「あけましておめでとう」お正月になれば、どこの家庭でも交わされるあいさつです。しかし、いったい何がおめでたいのでしょうか。ごちそうを食べたり、お年玉をもらったりできるからでしょうか。一つ歳をとって大きくなったからでしょうか。そのめでたさの中身をちょっと考えてみるのが元旦のおつとめ(修正会)です。
去年はあまり良いことがなかったけど、今年はきっと良いことがあるだろうと、新しい年に望みをもつのは当然のことと言えましょう。しかし、何でも望みどおりになった年など、今までにあったでしょうか。結局、去年のいやなことを忘れ、お正月に新しい夢を見る、そんなことを毎年くり返しているのではないでしょうか。
いのちが無限に続くならば、それでもいいかもしれません。しかし誰もが必ず死を迎えます。しかも、自分がいつ死ぬかは誰にもわかりません。いのちには限りがあるということを知り、夢から覚めることが大事です。そうでないといくつになっても「今年こそは」といいながら、もう二度と戻ってこない「今」という大切な時を無駄に過ごしてしまうことになります。
親鸞さまは、人間が生きていくうえでなくてはならないことを「真宗」という言葉で示してくださいました。

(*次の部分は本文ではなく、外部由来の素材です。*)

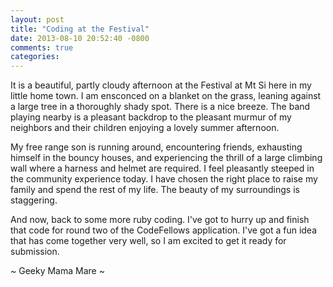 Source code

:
 ```yaml
---
layout: post
title: "Coding at the Festival"
date: 2013-08-10 20:52:40 -0800
comments: true
categories: 
---
```

It is a beautiful, partly cloudy afternoon at the Festival at Mt Si here in my little home town.  I am ensconced on a blanket on the grass, leaning against a large tree in a thoroughly shady spot.  There is a nice breeze.  The band playing nearby is a pleasant backdrop to the pleasant murmur of my neighbors and their children enjoying a lovely summer afternoon.

My free range son is running around, encountering friends, exhausting himself in the bouncy houses, and experiencing the thrill of a large climbing wall where a harness and helmet are required.  I feel pleasantly steeped in the community experience today.  I have chosen the right place to raise my family and spend the rest of my life.  The beauty of my surroundings is staggering.

And now, back to some more ruby coding.  I've got to hurry up and finish that code for round two of the CodeFellows application.  I've got a fun idea that has come together very well, so I am excited to get it ready for submission. 

~ Geeky Mama Mare ~
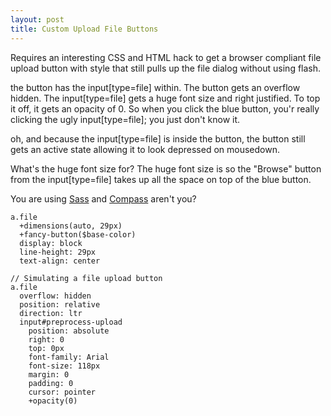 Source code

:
 ```yaml
---
layout: post
title: Custom Upload File Buttons
---
```

Requires an interesting CSS and HTML hack to get a browser compliant file upload button with style that still pulls up the file dialog without using flash.

the button has the input[type=file] within. The button gets an overflow hidden. The input[type=file] gets a huge font size and right justified. To top it off, it gets an opacity of 0. So when you click the blue button, you'r really clicking the ugly input[type=file]; you just don't know it.

oh, and because the input[type=file] is inside the button, the button still gets an active state allowing it to look depressed on mousedown.

What's the huge font size for?  The huge font size is so the "Browse" button from the input[type=file] takes up all the space on top of the blue button.

You are using [Sass](http://sass-lang.com/) and [Compass](http://compass-style.org/) aren't you?

    a.file
      +dimensions(auto, 29px)
      +fancy-button($base-color)
      display: block
      line-height: 29px
      text-align: center

    // Simulating a file upload button
    a.file
      overflow: hidden
      position: relative
      direction: ltr
      input#preprocess-upload
        position: absolute
        right: 0
        top: 0px
        font-family: Arial
        font-size: 118px
        margin: 0
        padding: 0
        cursor: pointer
        +opacity(0)
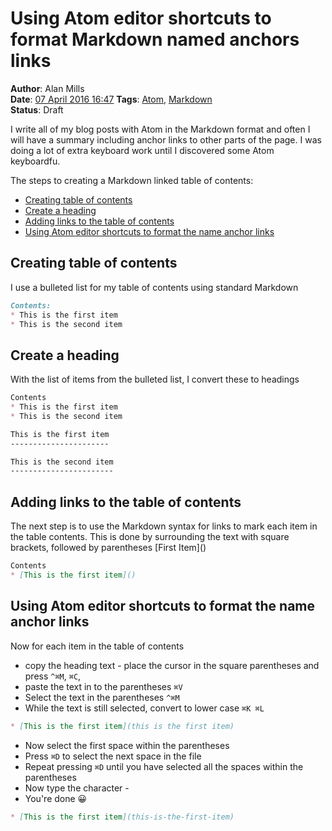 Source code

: Using Atom editor shortcuts to format Markdown named anchors links
==================================================================
**Author**: Alan Mills  
**Date**: [07 April 2016 16:47](/blog/history/2016-04.md)
**Tags**: [Atom](/blog/categories/atom.md), [Markdown](/blog/categories/markdown.md)  
**Status**: Draft

I write all of my blog posts with Atom in the Markdown format and often I will have a summary including anchor links to other parts of the page.  I was doing a lot of extra keyboard work until I discovered some Atom keyboardfu.

The steps to creating a Markdown linked table of contents:
* [Creating table of contents](creating-table-of-contents)
* [Create a heading](create-a-heading)
* [Adding links to the table of contents](adding-links-to-the-table-of-contents)
* [Using Atom editor shortcuts to format the name anchor links](using-atom-editor-shortcuts-to-format-the-name-anchor-links)

Creating table of contents
--------------------------
I use a bulleted list for my table of contents using standard Markdown
``` Markdown
Contents:
* This is the first item
* This is the second item
```

Create a heading
----------------
With the list of items from the bulleted list, I convert these to headings
```Markdown
Contents
* This is the first item
* This is the second item

This is the first item
----------------------

This is the second item
-----------------------

```

Adding links to the table of contents
-------------------------------------
The next step is to use the Markdown syntax for links to mark each item in the table contents.  This is done by surrounding the text with square brackets, followed by parentheses [First Item]\()  
```Markdown
Contents
* [This is the first item]()
```

Using Atom editor shortcuts to format the name anchor links
-----------------------------------------------------------
Now for each item in the table of contents
* copy the heading text - place the cursor in the square parentheses and press `^⌘M`, `⌘C`,
* paste the text in to the parentheses `⌘V`
* Select the text in the parentheses `^⌘M`
* While the text is still selected, convert to lower case `⌘K ⌘L`

```Markdown
* [This is the first item](this is the first item)
```

* Now select the first space within the parentheses
* Press `⌘D` to select the next space in the file
* Repeat pressing `⌘D` until you have selected all the spaces within the parentheses
* Now type the character -
* You're done 😀

```Markdown
* [This is the first item](this-is-the-first-item)
```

真宗に出遇えば、誰もがどんな状況の中でも、いきいきと生きることができると教えておられるのです。
自分の好きなことだけを求める生き方は、逆にいえば、いやなことが起こるのではないかといつもびくびくしている生き方です。ところが現実は、自分の望みに反していやな問題がたくさん起こってきます。そのような中で、いやな問題であっても受け止めていけるのは、自分の好き嫌いよりももっと大切なことがあると気づいた人です。
私たちにとって何が本当に大切なことであるかそれを改めて考えるのが元旦のおつとめ(修正会)です。